## AIM OF THE EXERCISE
In the records below, find each line that holds "Configure" and return it.

━━━━━ AVAILABLE DATA

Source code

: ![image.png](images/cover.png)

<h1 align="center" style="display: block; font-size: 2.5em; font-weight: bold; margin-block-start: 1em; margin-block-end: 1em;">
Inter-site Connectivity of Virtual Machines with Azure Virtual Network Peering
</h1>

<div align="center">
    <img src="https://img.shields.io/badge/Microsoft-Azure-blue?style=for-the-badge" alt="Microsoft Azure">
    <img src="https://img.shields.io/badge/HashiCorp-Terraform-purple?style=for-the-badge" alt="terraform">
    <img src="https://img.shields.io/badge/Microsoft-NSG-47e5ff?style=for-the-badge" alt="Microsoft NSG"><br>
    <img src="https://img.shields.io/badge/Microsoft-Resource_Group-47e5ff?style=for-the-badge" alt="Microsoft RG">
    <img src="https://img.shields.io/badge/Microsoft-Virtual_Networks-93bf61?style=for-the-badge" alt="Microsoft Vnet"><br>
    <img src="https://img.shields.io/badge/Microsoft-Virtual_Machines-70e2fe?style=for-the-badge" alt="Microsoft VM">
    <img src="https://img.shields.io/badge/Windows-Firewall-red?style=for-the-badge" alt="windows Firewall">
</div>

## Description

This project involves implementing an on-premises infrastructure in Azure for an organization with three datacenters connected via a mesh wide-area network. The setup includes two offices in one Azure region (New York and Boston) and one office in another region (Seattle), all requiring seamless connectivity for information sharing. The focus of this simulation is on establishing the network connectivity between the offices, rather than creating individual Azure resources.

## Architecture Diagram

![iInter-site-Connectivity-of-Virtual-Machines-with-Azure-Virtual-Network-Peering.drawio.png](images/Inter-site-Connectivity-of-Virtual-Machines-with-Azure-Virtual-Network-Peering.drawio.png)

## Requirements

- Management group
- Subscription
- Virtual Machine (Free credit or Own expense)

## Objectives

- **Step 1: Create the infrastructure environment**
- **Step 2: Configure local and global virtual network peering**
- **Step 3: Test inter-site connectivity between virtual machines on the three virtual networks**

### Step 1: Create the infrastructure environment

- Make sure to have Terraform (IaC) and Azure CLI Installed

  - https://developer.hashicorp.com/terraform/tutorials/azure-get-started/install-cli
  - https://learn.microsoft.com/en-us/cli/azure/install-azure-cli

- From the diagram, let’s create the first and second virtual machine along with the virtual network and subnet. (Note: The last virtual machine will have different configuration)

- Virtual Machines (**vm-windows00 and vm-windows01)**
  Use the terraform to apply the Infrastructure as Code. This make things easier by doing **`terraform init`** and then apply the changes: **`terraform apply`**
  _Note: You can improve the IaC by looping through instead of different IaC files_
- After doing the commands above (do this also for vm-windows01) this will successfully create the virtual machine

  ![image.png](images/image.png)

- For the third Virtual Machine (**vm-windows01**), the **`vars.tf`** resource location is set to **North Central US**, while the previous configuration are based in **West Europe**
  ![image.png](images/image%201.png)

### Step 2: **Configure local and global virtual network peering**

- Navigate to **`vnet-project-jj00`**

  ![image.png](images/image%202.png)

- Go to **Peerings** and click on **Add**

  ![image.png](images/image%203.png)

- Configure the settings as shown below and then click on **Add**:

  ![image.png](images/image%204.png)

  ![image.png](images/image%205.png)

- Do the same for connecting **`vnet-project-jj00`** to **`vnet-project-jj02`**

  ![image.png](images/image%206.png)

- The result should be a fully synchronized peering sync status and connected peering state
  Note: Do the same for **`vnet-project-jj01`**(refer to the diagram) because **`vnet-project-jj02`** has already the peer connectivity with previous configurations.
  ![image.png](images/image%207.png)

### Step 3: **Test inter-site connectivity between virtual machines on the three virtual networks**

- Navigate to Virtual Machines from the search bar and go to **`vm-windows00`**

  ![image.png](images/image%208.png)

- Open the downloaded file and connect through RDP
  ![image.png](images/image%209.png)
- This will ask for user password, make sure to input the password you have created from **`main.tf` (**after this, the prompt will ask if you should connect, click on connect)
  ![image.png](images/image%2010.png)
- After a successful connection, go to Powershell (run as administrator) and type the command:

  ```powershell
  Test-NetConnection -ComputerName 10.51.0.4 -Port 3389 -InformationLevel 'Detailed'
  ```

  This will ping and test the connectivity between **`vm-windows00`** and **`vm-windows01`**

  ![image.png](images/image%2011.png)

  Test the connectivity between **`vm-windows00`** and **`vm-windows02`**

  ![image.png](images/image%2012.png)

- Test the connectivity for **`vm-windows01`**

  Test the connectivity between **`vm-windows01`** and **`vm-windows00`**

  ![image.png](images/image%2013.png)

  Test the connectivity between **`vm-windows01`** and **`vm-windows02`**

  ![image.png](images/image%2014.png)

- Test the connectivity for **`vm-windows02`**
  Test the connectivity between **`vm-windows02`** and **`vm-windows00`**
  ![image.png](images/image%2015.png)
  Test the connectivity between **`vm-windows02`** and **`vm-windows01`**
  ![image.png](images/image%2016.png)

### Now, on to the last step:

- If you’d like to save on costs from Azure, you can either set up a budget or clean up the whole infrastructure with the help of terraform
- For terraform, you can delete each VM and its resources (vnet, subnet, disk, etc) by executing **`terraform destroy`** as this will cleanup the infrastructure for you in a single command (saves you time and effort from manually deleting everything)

━━━━━━━━━━

## SOLUTION TO THIS TASK
- **Step 2: Configure local and global virtual network peering**
### Step 2: **Configure local and global virtual network peering**
- Configure the settings as shown below and then click on **Add**:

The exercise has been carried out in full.